- [WHAT IS REQUIRED]
From the data that follows, report the number of lines including "true", and only that number.

-------- RAW DATA

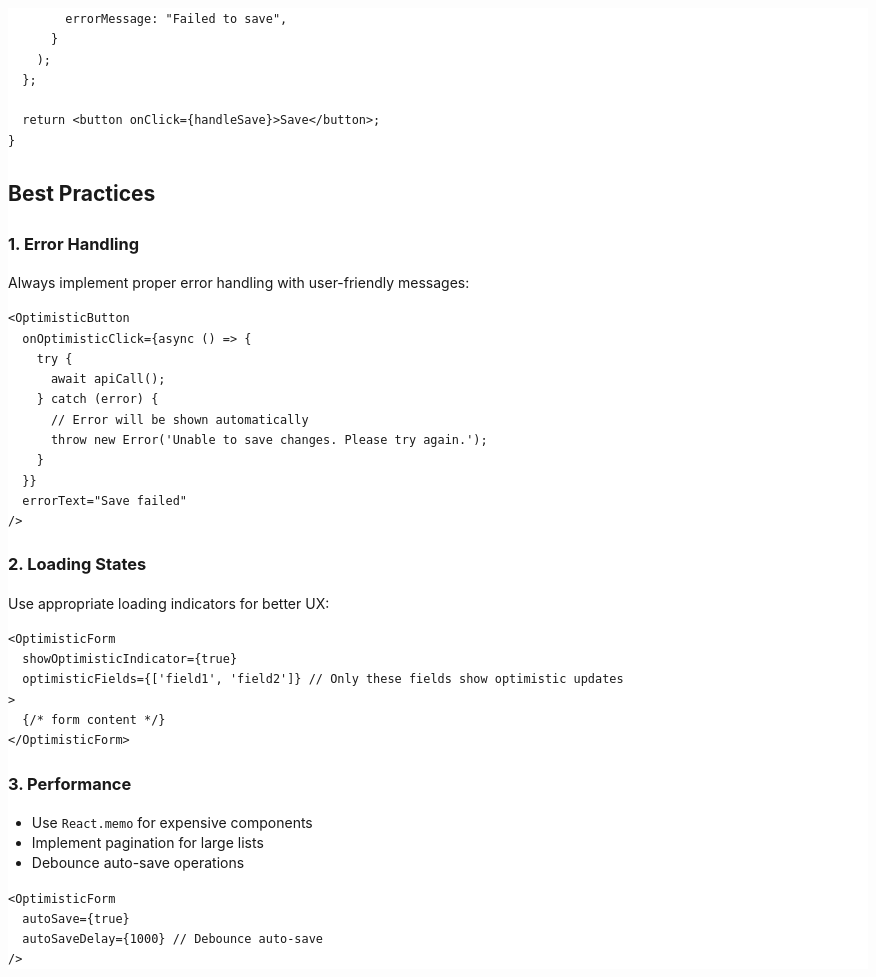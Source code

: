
 ```tsx
        errorMessage: "Failed to save",
      }
    );
  };

  return <button onClick={handleSave}>Save</button>;
}
```

## Best Practices

### 1. Error Handling
Always implement proper error handling with user-friendly messages:

```tsx
<OptimisticButton
  onOptimisticClick={async () => {
    try {
      await apiCall();
    } catch (error) {
      // Error will be shown automatically
      throw new Error('Unable to save changes. Please try again.');
    }
  }}
  errorText="Save failed"
/>
```

### 2. Loading States
Use appropriate loading indicators for better UX:

```tsx
<OptimisticForm
  showOptimisticIndicator={true}
  optimisticFields={['field1', 'field2']} // Only these fields show optimistic updates
>
  {/* form content */}
</OptimisticForm>
```

### 3. Performance
- Use `React.memo` for expensive components
- Implement pagination for large lists
- Debounce auto-save operations

```tsx
<OptimisticForm
  autoSave={true}
  autoSaveDelay={1000} // Debounce auto-save
/>
```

----------------

- [TASK OUTPUT]
2